Думай, Жора! Ты натурально башковитый. Как это притормозить и не всех печатать? Как удалить всех из списка гениев? Ведь халтура сплошная прёт! Что делать-то? Сам я не справляюсь с мыслями. Я же частушечник. Оп-ля-ля! Больше в голове ничего. Давай, дорогой! Ты же врач. Спасай от заразы литобъединение. Ставь диагноз и лечи. А я подмогну.

– Хирургическая операция! – вздрогнул доктор Савченко и вспотел от ярости благородной. – Без наркоза, стерильных перчаток и скальпеля с зажимами. А махом разрубить нарыв мечом! И оралом вспахать прямо на ране чистую от халтуры и прочих сорняков пашню. Извини за образность речи. Но мы ж литераторы, не грузчики селёдки в бочках.

– Вот тут я малехо не догнал, – частушечник Лихобабин легонько потрогал окаменевшего от своей суровой мысли доктора. – Ты же терапевт, Жора!

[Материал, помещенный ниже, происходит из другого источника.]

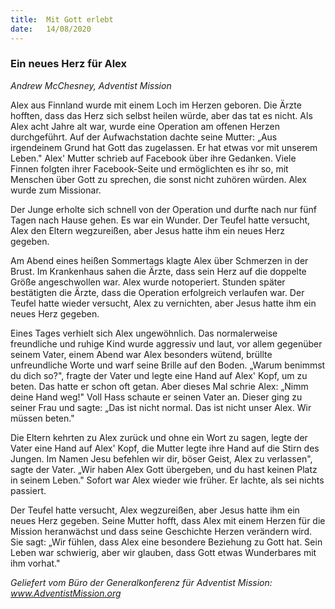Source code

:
 ```yaml
---
title:  Mit Gott erlebt
date:   14/08/2020
---
```


### Ein neues Herz für Alex

_Andrew McChesney, Adventist Mission_

Alex aus Finnland wurde mit einem Loch im Herzen geboren. Die Ärzte hofften, dass das Herz sich selbst heilen würde, aber das tat es nicht. Als Alex acht Jahre alt war, wurde eine Operation am offenen Herzen durchgeführt. Auf der Aufwachstation dachte seine Mutter: „Aus irgendeinem Grund hat Gott das zugelassen. Er hat etwas vor mit unserem Leben." Alex' Mutter schrieb auf Facebook über ihre Gedanken. Viele Finnen folgten ihrer Facebook-Seite und ermöglichten es ihr so, mit Menschen über Gott zu sprechen, die sonst nicht zuhören würden. Alex wurde zum Missionar.

Der Junge erholte sich schnell von der Operation und durfte nach nur fünf Tagen nach Hause gehen. Es war ein Wunder. Der Teufel hatte versucht, Alex den Eltern wegzureißen, aber Jesus hatte ihm ein neues Herz gegeben.

Am Abend eines heißen Sommertags klagte Alex über Schmerzen in der Brust. Im Krankenhaus sahen die Ärzte, dass sein Herz auf die doppelte Größe angeschwollen war. Alex wurde notoperiert. Stunden später bestätigten die Ärzte, dass die Operation erfolgreich verlaufen war. Der Teufel hatte wieder versucht, Alex zu vernichten, aber Jesus hatte ihm ein neues Herz gegeben.

Eines Tages verhielt sich Alex ungewöhnlich. Das normalerweise freundliche und ruhige Kind wurde aggressiv und laut, vor allem gegenüber seinem Vater, einem Abend war Alex besonders wütend, brüllte unfreundliche Worte und warf seine Brille auf den Boden. „Warum benimmst du dich so?", fragte der Vater und legte eine Hand auf Alex' Kopf, um zu beten. Das hatte er schon oft getan. Aber dieses Mal schrie Alex: „Nimm deine Hand weg!" Voll Hass schaute er seinen Vater an. Dieser ging zu seiner Frau und sagte: „Das ist nicht normal. Das ist nicht unser Alex. Wir müssen beten."

Die Eltern kehrten zu Alex zurück und ohne ein Wort zu sagen, legte der Vater eine Hand auf Alex' Kopf, die Mutter legte ihre Hand auf die Stirn des Jungen. Im Namen Jesu befehlen wir dir, böser Geist, Alex zu verlassen", sagte der Vater. „Wir haben Alex Gott übergeben, und du hast keinen Platz in seinem Leben." Sofort war Alex wieder wie früher. Er lachte, als sei nichts passiert.

Der Teufel hatte versucht, Alex wegzureißen, aber Jesus hatte ihm ein neues Herz gegeben. Seine Mutter hofft, dass Alex mit einem Herzen für die Mission heranwächst und dass seine Geschichte Herzen verändern wird. Sie sagt: „Wir fühlen, dass Alex eine besondere Beziehung zu Gott hat. Sein Leben war schwierig, aber wir glauben, dass Gott etwas Wunderbares mit ihm vorhat."

_Geliefert vom Büro der Generalkonferenz für Adventist Mission: www.AdventistMission.org_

Не твоё это – мечом махать! Мягче бы истребить лживую гениальность и талантливость фальшивую. Таблетками, уколами в зад. Клизмой, как крайней карательной мерой. Мы – люди интеллигентные. Не опускаться же нам до кровавых революционеров.

– Ты их лица вспомни! – всё ещё околдованный своей смелой идеей, не смягчался терапевт Савченко. – У каждого, кто претендует на издание книжки, выражения лиц великих Пушкина, Толстого, Ахмадулиной или Ахматовой. Наглость от безумия. Они все психи. Шизофреники. И вылечить их невозможно. Медицина бессильна. Только резать без наркоза.

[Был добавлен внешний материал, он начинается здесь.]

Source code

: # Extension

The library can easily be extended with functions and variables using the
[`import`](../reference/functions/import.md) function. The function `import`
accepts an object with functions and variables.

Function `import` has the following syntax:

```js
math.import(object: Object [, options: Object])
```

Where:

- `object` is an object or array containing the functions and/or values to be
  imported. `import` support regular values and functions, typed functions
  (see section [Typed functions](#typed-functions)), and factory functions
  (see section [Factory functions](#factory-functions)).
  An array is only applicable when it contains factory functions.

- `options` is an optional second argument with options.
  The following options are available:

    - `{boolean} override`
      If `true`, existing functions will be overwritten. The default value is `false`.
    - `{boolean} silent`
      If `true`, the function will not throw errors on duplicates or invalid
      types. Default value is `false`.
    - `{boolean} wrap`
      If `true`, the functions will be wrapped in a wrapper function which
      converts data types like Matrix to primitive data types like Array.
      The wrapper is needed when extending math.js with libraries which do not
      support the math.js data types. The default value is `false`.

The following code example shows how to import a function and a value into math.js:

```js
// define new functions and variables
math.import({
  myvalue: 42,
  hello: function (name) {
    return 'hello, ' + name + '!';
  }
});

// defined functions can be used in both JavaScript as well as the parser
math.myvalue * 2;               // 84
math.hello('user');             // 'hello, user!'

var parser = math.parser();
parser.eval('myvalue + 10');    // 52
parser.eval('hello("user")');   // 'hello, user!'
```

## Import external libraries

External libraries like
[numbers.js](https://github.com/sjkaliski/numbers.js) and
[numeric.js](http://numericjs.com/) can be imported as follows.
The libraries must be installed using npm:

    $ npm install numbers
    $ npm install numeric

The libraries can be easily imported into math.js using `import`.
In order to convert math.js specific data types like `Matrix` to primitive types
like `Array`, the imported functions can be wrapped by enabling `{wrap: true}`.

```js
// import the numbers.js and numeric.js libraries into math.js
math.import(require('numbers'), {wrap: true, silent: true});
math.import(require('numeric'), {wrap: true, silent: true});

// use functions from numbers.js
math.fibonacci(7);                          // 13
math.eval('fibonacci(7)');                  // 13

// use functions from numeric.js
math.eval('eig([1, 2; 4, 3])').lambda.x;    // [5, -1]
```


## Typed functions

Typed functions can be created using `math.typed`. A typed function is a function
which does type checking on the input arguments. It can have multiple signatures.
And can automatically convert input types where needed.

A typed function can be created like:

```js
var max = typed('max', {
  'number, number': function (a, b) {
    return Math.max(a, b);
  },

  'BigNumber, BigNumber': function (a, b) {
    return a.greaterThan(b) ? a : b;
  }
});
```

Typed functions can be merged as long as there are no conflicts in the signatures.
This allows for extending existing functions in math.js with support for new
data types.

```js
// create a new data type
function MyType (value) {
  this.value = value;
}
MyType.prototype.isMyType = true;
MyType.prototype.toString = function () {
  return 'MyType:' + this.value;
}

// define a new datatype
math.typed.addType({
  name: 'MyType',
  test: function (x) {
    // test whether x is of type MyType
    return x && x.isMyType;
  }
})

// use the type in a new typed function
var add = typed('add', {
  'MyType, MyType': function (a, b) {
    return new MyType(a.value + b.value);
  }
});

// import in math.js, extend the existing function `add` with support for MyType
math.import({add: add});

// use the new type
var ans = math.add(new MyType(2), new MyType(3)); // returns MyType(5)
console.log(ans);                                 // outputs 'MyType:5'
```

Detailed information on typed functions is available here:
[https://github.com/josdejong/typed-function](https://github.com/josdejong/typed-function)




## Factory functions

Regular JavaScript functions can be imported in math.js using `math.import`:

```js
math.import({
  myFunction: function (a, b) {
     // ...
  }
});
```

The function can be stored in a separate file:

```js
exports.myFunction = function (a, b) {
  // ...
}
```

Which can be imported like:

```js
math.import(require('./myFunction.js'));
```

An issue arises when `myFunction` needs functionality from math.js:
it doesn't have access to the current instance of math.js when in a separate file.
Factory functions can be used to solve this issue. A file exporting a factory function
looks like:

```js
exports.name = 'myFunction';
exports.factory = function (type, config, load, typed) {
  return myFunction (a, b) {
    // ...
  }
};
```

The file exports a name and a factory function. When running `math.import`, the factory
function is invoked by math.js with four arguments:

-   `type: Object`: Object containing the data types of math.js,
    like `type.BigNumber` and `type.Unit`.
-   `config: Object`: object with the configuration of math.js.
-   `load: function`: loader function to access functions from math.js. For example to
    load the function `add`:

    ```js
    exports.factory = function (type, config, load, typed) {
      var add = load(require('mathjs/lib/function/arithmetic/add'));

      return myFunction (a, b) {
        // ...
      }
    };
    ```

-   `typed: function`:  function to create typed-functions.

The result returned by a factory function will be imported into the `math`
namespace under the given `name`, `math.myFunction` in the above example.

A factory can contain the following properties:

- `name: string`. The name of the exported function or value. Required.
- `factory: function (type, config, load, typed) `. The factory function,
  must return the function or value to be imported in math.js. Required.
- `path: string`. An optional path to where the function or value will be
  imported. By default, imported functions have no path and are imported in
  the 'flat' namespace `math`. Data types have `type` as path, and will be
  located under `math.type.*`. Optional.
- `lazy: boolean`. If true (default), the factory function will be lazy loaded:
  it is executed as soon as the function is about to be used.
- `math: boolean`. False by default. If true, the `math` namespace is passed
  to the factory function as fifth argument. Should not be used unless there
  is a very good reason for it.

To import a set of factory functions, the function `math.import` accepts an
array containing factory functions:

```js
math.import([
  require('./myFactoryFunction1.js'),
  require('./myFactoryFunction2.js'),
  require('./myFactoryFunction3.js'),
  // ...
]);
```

– Ну, можно, конечно и устранить. Физически, – Лихобабин сделал смелое лицо. – Отравить на заседании всех пирожками моей жены. Мы их не едим сами. Однажды попробовали, так еле спасли нас в «скорой помощи». А начинка – простая картошка. Вот как она из неё яд делает? Так она ждёт когда у нас враги появятся. Чтобы разом всех на званом ужине и положить. Так нет, блин, пока ни одного врага. Всё не как у людей…

– Ну, ты зверь, Лихобабин! – изумился терапевт. – А ведь вроде поэт, стетоскоп тебе в душу! Не соображаешь, что я образно изъясняюсь? Вот вскипяти свой ум! Есть у тебя рукопись – ты, стало быть, писатель или, мать твою, поэт. А нет рукописи? Кто ты после этого? Да обычный доходяга-читатель. Газету «Правда» тебе в руки или «Сказку о рыбаке и рыбке» в лучшем случае. С тобой, забубенным читателем, можно вообще не здороваться. Кто ты такой есть? Никто! Статистическая единица. А вот имей рукопись сочиненного персонально романа или поэмы, то ты уже звучишь. Ты поэт! Писатель! Властитель дум! Оракул! Ты ростом выше Олимпа, где боги сидят древнегреческие. Исходя из этого, что надо сделать нам с тобой, Юрий Макарович, доходит до тебя?

– Что? – обалдел от многих незнакомых слов частушечник Лихобабин. – Может, пойдём в «Колос» да коньячка вдохнём граммов по сто пятьдесят?

Чую я – дело ты задумал сурьёзное и без коньячка несподручное.

Приняли они пузырь азербайджанского с четырьмя звёздами на борту и разложил Савченко перед поэтом план-карту действий. Устную. Записывать нельзя. Потому как секретность – выше неба!

– Я иду в больницу свою, ставлю фуфырик водиле скорой помощи, мы едем к редакции со двора, лезем в окно и все рукописи из шкафов и столов грузим в будку с красным крестом и полумесяцем. Потом везём макулатуру в лесок ближайший, роем лопатами яму и все бессмертные произведения хороним без оркестра, оградки и памятника. А!?

– Лопаты с пожарного щита в редакции снимем! – обрадовался Лихобабин.

– Вычислят нас, – Савченко с жалостью поглядел на недалёкого компаньона. -

Сторож может нас отловить когда обратно вешать будем. Лучше купим в хозмаге по пути. И выбросим с моста в Тобол после дела.